Не отводя от нее взгляда, я прижал два пальца к лацкану пиджака.
— Конечно, — кивнула она, — я так и думала. Расскажи, как себя чувствуешь?
— Нормально. Коммерческая психушка — все равно что санаторий. В принципе, никакой разницы — что на воле, что там. Даже, поверишь ли, отношения там более человеческие, что ли. Все стараются друг друга поддержать, подлечить…
Отчего-то горячась, я начал рассказывать про своих тамошних друзей, приватизатора и пахана, про новейшие методы лечения полоумных… В ее глазах, помилуй Бог, блестели слезы. Крепко сжав мою ладонь, спросила:
— У тебя отдельный номер?
— Да.
— Там кто-нибудь есть?
— Кому там быть, ты что?!
— Пойдем скорее…
Чуть не силком протащила мимо улыбающегося клерка, мимо роскошной, во всю стену картины «Искушение Христа», вверх по лестнице, устланной оранжевым ковром. Я снова был в ее власти и хотел того же, чего она. Еле попал ключом в замочную скважину. Постель разбирать не стали, повалились поверх покрывала. С громадным облегчением я швырнул пиджак через всю комнату. Ухватился руками за вырез ее платья, рванул, затрещала тонкая ткань. Полина не носила лифчик. Ее полные груди, золотистые, с торчащими сосками брызнули в глаза, как два солнца.

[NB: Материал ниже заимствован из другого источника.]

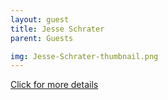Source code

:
 ```yaml
---
layout: guest
title: Jesse Schrater
parent: Guests

img: Jesse-Schrater-thumbnail.png
---
```




<div class="badge-base LI-profile-badge" data-locale="en_US" data-size="medium" data-theme="light" data-type="VERTICAL" data-vanity="jesse-schrater-1129bb5" data-version="v1"><a class="badge-base__link LI-simple-link" href="https://www.linkedin.com/in/jesse-schrater-1129bb5?trk=profile-badge">Click for more details</a></div>



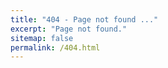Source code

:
```yaml
---
title: "404 - Page not found ..."
excerpt: "Page not found."
sitemap: false
permalink: /404.html
---
```


<div id="random-gif"></div>

<script type="text/javascript">
  const gifs = [
    '26737466',
    '8607823',
    '7999749',
    '3927475'
    // '9973481',
    // '22160592',
    // // '18581730',
    // '22858957',
    // '16729952',
    // '24753238',
    // '22319326',
    // '17146556',
    // '13032650',
    // '27670531',
    // '20424687',
    // '19968647',
    // '3017011060640084636',
    // '23566617',
    // '3522825',
    // '26826115',
    // '23560128',
    // '25069153',
    // '21135937'
  ];

  const randomGifId = gifs[Math.floor(Math.random() * gifs.length)];
  const tenorEmbedScript = document.createElement('script');
  tenorEmbedScript.src = 'https://tenor.com/embed.js';
  tenorEmbedScript.async = true;

  const gifDiv = document.createElement('div');
  gifDiv.classList.add('tenor-gif-embed');
  gifDiv.setAttribute('data-postid', randomGifId);
  gifDiv.setAttribute('data-share-method', 'host');
  gifDiv.setAttribute('data-aspect-ratio', '1.5534');
  gifDiv.setAttribute('data-width', '100%');

  document.getElementById('random-gif').appendChild(gifDiv);
  document.getElementById('random-gif').appendChild(tenorEmbedScript);
</script>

Уже сумерки заглянули в окно, когда мы опомнились, отдышались. Лежали, слипшись боками, как два остывающих пельменя.
— Микрофон в пиджаке, — сказал я. — Оттуда вряд ли слышно.
— На тебя вышел Циклоп?
— Да.
— Теперь я его должница… Сколько с тобой людей?
— Знаю одного Федоренко… А так-то много вокруг мелькает. Всех не перечтешь.
— Чего от тебя хотят?
— Чтобы заманил тебя домой, в Москву.
— Чем заманил? Договаривай.
— Давай лучше встанем.
Я первый сполз с кровати, сходил в душ. Поглядел на себя. Глаза красные, как у колдуна. Вернулся в комнату, достал кассету, вставил в гнездо. Нажал кнопку. Экран засветился, по солнечной поляне бежала счастливая девочка с сачком. Сюжет на три минуты. Полина повернулась на бок и молча досмотрела до конца. Холодно сообщила:
— Это моя дочь. Маринушка.
— Я знаю.
— Она у них?
Я взял с кровати подушку и бросил на пиджак.
— Так велели передать. Мне ее не показали. Я видел только пленку.
— Дай сигарету.
Я принес пепельницу на кровать. Задымили.
— Включи еще раз, — попросила Полина.
Снова по экрану побежала девочка, наткнулась на мужчину, взлетела в небо… У Полины лицо оставалось бесстрастным, сухим. Голубенькая жилка набухла на виске.